In 1958, Rosemary Little was hired as the school nurse for the newly built High School on Rockefeller Road.  During those early years her time was split between the High School and the then new Mapledale Elementary.  She held special classes for the girls at Mapledale to acquaint them with their transition into womanhood, and for most it was their first introduction into the human reproductive system. Those elementary students would be pleased to see her familiar adult face as they began their high school days knowing Mrs. Little was in their building.  Rosemary Little encouraged many students to pursue the nursing profession.  She led the Future Nurses Association at the High School.  An estimated 300 students launched their medical careers thanks to her encouragement.

Rosemary Little retired in 1985. That same year Ray passed away from cancer.  She remained on Rockefeller adjusting to retirement until 1988.  In that year, she accepted the proposal of Otto Tews, a retired Sears store manager from Mentor. Before Otto Tews passing in 1999, the two had applied for residency at Breckenridge Village in Willoughby.  Rosemary Tews relocated to Breckenridge that same year.

Photo of Craig Birnbaum
Craig Birnbaum Civic

Craig Birnbaum’s civic contributions have benefited many.  He has been involved in many high school sports programs, community events, sports leagues, the Wickliffe School System and his church.

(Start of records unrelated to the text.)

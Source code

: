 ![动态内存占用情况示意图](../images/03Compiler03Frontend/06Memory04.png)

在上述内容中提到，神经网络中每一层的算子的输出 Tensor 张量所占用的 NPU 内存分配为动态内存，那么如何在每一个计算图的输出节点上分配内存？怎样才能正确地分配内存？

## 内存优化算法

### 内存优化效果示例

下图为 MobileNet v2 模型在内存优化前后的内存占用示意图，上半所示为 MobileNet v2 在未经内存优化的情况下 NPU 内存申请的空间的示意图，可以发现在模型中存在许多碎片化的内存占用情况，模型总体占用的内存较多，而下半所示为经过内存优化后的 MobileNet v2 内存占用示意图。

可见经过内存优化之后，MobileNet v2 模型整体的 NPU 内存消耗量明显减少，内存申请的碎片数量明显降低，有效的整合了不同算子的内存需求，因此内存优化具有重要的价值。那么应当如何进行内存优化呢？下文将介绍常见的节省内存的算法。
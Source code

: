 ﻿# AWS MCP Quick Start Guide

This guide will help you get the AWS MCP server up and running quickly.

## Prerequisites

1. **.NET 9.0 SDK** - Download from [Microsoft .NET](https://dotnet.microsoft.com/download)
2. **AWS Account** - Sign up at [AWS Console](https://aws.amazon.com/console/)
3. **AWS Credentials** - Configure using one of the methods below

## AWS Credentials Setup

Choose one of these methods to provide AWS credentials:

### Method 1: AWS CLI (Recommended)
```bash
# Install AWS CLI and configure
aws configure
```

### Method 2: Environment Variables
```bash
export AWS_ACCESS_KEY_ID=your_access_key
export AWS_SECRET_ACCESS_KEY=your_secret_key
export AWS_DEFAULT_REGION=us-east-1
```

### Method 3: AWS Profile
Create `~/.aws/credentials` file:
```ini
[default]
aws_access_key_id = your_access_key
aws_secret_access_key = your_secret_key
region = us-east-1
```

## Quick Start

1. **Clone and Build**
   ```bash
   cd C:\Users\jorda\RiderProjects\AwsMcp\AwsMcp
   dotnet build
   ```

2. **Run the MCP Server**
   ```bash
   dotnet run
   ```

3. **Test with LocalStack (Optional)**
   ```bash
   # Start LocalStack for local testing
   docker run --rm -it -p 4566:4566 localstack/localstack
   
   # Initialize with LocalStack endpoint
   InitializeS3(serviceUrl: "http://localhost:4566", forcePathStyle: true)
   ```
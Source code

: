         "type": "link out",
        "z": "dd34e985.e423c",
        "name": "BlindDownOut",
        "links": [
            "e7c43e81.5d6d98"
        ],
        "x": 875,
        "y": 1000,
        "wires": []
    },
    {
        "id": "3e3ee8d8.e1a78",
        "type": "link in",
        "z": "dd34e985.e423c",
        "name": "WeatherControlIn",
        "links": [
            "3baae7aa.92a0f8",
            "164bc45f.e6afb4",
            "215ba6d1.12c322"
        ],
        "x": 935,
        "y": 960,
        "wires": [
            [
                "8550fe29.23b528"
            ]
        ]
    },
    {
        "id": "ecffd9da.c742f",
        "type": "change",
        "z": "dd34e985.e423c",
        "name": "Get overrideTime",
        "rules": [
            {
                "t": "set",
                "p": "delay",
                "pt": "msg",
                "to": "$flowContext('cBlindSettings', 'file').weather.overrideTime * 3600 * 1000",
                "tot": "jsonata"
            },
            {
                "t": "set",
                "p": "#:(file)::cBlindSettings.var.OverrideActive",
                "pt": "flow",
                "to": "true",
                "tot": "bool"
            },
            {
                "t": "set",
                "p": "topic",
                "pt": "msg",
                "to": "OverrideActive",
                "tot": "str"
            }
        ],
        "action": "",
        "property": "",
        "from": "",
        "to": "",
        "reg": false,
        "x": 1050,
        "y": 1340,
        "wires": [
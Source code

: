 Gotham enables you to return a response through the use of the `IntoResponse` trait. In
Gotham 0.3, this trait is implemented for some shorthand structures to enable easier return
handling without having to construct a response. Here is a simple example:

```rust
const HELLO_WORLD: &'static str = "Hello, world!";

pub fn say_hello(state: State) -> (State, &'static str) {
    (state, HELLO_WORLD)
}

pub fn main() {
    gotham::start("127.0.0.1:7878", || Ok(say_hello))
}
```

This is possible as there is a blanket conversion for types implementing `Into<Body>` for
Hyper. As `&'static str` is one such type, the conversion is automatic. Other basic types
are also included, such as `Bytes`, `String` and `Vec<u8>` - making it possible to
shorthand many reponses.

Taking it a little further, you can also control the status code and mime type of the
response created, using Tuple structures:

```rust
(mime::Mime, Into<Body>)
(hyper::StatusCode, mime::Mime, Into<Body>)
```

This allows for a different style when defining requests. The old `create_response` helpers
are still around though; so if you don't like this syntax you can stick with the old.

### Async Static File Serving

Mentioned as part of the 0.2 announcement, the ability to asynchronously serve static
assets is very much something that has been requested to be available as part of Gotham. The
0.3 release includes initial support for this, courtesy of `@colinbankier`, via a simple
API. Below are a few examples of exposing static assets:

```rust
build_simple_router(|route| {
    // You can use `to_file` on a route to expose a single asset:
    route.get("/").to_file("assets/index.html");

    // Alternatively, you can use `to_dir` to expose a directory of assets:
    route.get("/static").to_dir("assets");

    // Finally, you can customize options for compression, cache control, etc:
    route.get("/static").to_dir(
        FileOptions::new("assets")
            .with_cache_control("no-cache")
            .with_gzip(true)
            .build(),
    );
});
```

Volunteer is Craig’s middle name. He volunteers at all the Wickliffe High School sports programs, mainly football and basketball. He is always there popping popcorn for the fans at the games. He also volunteers his help for the Wickliffe Midget football program. He is involved in the Wickliffe Middle School’s “ Lights On After School Program” with his good friend Todd Calic.

He is always there helping out with the schools recreation programs at the Middle and Elementary schools along with the Jr. Olympics.

At the Wickliffe Elementary School you can see him every year at the School Carnival as well as the Pee Wee basketball program.

Not only does he volunteer at Trinity Lutheran Church he also is involved with delivering food to the Willoughby food bank once a week. He also volunteers at Our Lady of Mt. Carmel Church, Knights of Columbus; with their former Special Olympics, Father’s Day pre-cooking the ribs and helps the Knights every summer at their birthday booth at Mt Carmel’s Church Festival.

At City Hall he helps with the City’s Christmas Tree Lighting program, the Keep Wickliffe Beautiful golf outing and the City’s Winterfest, held in January.

He is now retired, worked at the Wickliffe Schools as a custodian for 32 years, spending most of that time at the High School.

Craig was born in Cleveland on July 1, 1951. He was raised in Wickliffe and has two brothers, Ralph who is married to Jenny and Bruce, whose wife is Robin.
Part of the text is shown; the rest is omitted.